Start of Records shown

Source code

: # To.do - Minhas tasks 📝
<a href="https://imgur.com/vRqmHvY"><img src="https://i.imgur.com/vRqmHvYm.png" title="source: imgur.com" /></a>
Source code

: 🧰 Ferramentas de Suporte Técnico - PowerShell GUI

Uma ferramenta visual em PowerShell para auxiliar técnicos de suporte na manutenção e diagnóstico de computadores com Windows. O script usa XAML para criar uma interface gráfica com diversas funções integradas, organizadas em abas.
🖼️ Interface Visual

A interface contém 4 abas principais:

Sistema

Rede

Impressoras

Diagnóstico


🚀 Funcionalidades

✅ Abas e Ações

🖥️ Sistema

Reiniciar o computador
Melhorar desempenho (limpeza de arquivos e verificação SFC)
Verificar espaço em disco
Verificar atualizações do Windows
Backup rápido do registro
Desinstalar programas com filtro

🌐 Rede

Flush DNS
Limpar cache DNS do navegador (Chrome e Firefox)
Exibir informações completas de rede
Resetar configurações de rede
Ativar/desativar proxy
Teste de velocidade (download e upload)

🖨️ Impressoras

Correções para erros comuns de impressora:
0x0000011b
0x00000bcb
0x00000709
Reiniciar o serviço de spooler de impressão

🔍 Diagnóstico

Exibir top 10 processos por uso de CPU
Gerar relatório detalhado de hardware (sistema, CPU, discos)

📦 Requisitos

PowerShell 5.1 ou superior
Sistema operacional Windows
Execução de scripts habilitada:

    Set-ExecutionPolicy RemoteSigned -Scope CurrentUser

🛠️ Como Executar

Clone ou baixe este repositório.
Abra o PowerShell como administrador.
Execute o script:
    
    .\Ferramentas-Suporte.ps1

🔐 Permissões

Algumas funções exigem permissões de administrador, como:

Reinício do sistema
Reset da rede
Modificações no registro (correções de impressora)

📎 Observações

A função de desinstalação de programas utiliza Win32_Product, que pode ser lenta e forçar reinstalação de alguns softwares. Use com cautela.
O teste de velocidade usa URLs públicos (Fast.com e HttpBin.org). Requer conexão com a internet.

End of Records shown

* _Work task_: Retype only this portion of the data above: the line containing "Correções para erros", the line containing "Modificações no registro", and all lines between them, exactly.

* _Your solution_:
Correções para erros comuns de impressora:
0x0000011b
0x00000bcb
0x00000709
Reiniciar o serviço de spooler de impressão

🔍 Diagnóstico

Exibir top 10 processos por uso de CPU
Gerar relatório detalhado de hardware (sistema, CPU, discos)

📦 Requisitos

PowerShell 5.1 ou superior
Sistema operacional Windows
Execução de scripts habilitada:

    Set-ExecutionPolicy RemoteSigned -Scope CurrentUser

🛠️ Como Executar

Clone ou baixe este repositório.
Abra o PowerShell como administrador.
Execute o script:
    
    .\Ferramentas-Suporte.ps1

🔐 Permissões

Algumas funções exigem permissões de administrador, como:

Reinício do sistema
Reset da rede
Modificações no registro (correções de impressora)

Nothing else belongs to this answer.